Report every line below that carries the word "have".

Stored data:
· · · · ·

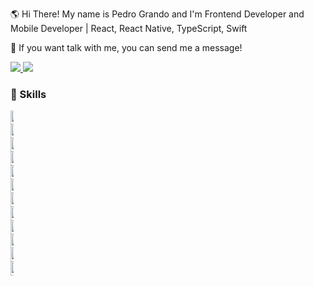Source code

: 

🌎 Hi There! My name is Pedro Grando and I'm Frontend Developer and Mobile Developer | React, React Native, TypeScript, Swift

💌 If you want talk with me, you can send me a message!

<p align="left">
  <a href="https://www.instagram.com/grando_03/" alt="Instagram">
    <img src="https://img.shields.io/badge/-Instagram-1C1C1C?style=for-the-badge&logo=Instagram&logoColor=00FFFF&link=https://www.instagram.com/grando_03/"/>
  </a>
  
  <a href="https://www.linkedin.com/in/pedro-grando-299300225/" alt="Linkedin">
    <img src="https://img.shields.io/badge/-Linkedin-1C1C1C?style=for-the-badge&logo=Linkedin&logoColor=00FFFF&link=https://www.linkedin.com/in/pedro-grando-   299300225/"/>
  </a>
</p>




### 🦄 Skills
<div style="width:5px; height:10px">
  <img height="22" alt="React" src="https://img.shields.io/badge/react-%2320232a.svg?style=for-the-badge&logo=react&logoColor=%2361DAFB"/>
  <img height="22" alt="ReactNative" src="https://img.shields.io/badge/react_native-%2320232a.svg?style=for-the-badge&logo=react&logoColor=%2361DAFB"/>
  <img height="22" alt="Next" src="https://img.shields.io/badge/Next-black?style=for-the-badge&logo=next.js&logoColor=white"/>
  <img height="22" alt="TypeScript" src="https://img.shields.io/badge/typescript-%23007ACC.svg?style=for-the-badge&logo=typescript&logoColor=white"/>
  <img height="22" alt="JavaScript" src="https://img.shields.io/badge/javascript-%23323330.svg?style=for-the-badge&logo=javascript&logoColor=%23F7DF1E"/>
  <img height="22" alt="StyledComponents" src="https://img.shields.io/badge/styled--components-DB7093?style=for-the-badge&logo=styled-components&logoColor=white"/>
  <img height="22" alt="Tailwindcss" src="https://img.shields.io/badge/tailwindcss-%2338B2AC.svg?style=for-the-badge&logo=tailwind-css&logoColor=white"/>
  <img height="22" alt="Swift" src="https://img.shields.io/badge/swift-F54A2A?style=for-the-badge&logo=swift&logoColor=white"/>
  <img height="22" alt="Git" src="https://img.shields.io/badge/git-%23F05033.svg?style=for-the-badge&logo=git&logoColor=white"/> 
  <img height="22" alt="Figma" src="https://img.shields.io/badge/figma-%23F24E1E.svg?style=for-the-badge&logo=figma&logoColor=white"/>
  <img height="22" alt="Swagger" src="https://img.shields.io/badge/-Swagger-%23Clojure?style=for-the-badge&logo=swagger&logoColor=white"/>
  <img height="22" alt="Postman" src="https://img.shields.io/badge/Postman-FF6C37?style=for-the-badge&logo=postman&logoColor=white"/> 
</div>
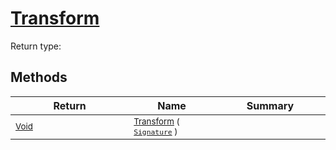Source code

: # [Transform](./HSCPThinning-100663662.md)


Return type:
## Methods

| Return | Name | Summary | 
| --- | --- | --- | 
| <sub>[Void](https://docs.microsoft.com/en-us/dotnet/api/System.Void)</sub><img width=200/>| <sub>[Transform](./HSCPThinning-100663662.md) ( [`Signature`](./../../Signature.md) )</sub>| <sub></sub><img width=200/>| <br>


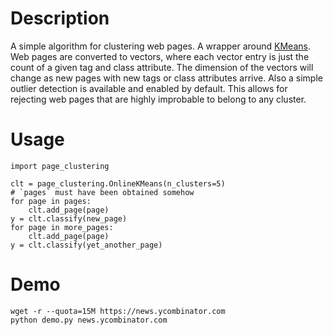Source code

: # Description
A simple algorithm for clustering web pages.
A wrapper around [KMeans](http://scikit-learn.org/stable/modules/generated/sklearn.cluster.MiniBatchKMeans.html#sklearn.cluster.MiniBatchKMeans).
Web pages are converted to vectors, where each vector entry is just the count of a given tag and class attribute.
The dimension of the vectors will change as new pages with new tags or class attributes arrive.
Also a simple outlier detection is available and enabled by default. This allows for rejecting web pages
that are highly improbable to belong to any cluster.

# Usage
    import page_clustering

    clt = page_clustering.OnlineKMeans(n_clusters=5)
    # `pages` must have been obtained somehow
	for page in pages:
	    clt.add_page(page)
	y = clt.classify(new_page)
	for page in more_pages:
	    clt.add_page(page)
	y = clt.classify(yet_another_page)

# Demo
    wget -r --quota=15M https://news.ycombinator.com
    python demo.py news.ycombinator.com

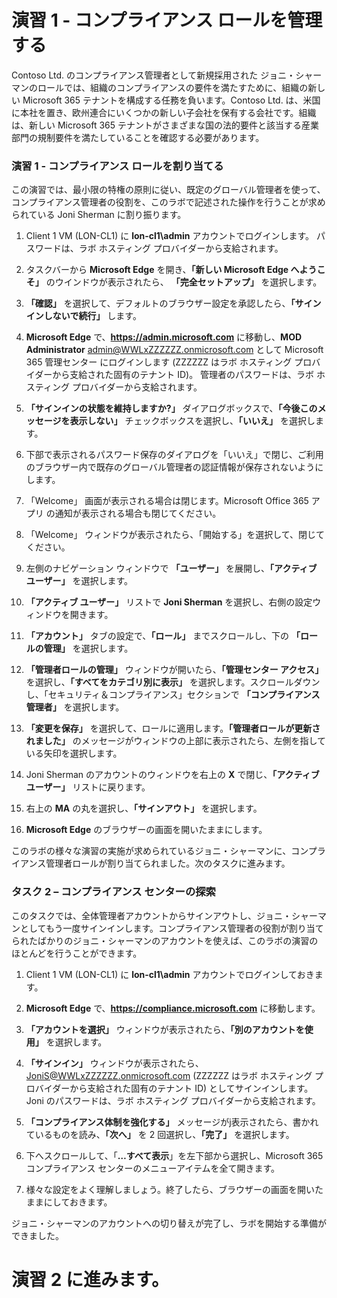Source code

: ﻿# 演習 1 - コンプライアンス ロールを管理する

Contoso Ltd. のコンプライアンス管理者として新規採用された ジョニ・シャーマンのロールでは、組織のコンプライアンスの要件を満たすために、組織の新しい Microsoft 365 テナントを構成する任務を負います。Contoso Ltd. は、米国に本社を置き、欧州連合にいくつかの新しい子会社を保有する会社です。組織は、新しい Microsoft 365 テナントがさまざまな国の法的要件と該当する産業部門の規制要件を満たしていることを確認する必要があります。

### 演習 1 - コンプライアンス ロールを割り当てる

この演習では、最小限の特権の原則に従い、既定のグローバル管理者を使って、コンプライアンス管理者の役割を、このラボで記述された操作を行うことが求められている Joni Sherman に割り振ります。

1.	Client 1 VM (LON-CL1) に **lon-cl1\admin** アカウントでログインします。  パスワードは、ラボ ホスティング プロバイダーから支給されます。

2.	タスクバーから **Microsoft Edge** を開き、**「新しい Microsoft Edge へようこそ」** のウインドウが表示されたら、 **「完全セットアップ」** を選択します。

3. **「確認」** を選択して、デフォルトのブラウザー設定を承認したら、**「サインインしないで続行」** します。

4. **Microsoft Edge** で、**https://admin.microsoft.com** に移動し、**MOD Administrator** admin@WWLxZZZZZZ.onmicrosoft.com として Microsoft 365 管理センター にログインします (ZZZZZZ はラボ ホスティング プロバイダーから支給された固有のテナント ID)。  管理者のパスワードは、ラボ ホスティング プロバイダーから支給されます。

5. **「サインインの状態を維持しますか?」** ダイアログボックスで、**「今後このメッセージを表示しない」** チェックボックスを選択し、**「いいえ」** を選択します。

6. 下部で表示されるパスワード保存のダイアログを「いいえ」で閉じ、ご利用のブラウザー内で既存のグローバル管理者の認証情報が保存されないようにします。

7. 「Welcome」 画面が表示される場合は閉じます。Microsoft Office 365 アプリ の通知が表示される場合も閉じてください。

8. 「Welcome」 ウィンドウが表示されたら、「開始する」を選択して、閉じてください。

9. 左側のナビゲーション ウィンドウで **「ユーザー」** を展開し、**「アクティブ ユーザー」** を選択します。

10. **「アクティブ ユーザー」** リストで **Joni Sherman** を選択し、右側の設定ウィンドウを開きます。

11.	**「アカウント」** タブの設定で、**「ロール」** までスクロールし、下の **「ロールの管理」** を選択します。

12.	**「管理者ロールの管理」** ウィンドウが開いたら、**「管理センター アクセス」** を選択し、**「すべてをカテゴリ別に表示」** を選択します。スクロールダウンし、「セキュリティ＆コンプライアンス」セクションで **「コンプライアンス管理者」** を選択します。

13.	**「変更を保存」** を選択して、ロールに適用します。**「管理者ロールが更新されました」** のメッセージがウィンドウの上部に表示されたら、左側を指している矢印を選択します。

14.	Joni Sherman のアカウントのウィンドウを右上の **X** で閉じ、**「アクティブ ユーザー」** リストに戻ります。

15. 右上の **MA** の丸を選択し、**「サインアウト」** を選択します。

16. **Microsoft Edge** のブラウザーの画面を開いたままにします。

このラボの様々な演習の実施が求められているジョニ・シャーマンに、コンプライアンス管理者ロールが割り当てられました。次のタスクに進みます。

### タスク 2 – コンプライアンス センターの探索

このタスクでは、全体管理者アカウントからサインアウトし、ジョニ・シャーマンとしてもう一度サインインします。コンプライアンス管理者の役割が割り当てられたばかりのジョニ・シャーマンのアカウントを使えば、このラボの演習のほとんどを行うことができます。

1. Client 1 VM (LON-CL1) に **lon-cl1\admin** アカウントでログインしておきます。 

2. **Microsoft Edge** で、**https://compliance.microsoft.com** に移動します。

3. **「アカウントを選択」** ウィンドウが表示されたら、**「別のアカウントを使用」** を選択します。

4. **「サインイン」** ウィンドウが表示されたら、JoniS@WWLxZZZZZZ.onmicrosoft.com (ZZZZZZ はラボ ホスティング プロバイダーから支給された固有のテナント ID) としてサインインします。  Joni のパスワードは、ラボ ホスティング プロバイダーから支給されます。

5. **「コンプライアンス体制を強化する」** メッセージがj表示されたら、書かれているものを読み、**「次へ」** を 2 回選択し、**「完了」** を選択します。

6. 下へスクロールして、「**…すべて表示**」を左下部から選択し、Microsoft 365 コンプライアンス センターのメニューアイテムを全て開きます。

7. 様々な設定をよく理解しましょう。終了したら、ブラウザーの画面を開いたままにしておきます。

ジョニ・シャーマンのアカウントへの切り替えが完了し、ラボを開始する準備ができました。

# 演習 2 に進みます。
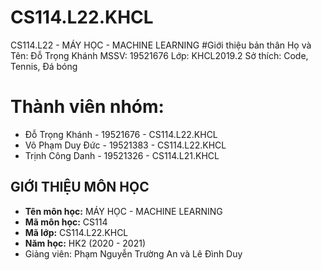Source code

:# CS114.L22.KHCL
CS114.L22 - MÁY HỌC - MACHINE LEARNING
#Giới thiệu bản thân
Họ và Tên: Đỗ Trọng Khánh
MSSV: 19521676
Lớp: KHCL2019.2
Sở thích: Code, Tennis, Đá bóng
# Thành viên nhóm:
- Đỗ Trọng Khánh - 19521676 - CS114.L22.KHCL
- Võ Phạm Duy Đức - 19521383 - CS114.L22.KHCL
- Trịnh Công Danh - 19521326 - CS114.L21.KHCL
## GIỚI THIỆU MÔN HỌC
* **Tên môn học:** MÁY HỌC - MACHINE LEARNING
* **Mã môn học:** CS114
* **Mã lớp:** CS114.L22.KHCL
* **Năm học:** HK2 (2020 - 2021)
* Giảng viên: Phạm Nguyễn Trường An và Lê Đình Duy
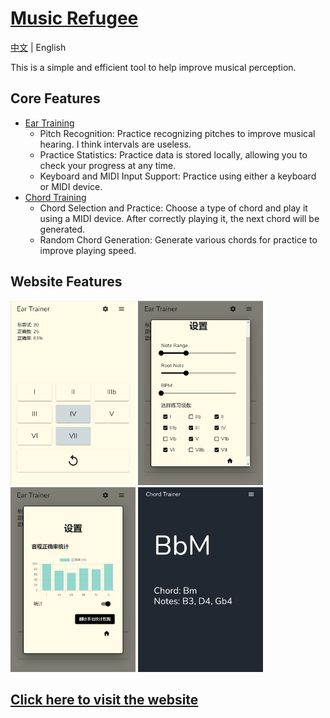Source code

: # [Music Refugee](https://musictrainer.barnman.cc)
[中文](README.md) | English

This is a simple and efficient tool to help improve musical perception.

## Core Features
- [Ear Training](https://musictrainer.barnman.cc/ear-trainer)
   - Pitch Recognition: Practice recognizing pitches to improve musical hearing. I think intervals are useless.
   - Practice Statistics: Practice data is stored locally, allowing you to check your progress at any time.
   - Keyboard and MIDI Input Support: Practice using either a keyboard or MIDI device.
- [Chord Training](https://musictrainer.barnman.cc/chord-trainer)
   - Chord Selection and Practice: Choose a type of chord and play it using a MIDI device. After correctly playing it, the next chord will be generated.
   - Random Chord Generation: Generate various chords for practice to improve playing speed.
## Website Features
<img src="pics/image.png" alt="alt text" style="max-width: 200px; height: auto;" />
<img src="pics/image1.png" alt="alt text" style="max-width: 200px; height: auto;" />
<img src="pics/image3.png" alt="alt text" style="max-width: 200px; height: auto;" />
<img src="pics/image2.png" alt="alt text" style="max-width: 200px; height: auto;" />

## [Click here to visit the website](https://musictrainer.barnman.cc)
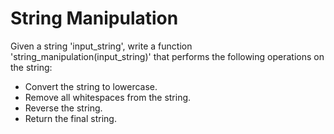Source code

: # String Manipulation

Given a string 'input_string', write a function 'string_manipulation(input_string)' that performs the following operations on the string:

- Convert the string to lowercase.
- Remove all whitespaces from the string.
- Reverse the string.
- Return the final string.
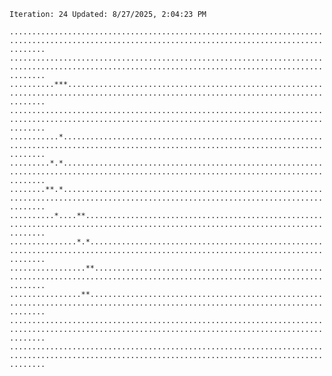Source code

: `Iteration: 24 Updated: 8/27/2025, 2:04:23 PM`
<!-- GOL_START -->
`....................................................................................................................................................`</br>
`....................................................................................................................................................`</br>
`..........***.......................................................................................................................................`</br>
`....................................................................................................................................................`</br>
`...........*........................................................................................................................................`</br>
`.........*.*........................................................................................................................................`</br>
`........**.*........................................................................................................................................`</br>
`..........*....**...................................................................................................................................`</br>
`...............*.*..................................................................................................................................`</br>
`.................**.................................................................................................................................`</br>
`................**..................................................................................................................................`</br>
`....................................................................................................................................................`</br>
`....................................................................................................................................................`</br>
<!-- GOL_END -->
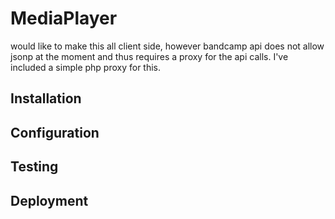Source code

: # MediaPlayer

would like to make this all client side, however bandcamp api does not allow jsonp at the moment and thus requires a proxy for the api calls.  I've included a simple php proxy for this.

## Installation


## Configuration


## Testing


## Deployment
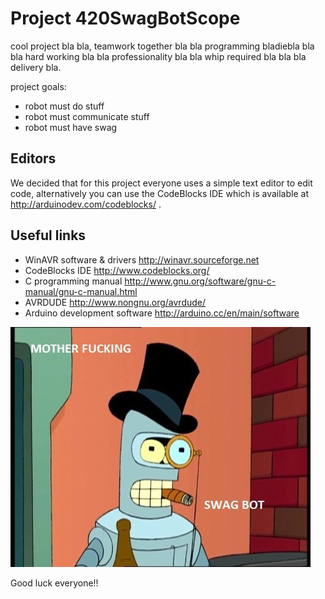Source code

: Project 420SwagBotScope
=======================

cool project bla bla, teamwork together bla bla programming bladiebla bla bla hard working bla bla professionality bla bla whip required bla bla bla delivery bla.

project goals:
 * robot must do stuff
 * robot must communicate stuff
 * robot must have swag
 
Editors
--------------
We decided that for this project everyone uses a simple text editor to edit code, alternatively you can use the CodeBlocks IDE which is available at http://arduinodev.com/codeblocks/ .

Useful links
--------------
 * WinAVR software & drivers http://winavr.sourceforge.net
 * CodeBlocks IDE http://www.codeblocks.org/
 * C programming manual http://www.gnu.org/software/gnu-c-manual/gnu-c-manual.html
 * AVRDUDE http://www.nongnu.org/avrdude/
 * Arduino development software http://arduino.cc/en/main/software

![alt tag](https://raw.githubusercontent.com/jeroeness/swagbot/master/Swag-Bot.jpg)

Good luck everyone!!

· · · · ·

Reply to the exercise ▸
    # `pages` must have been obtained somehow
 * robot must have swag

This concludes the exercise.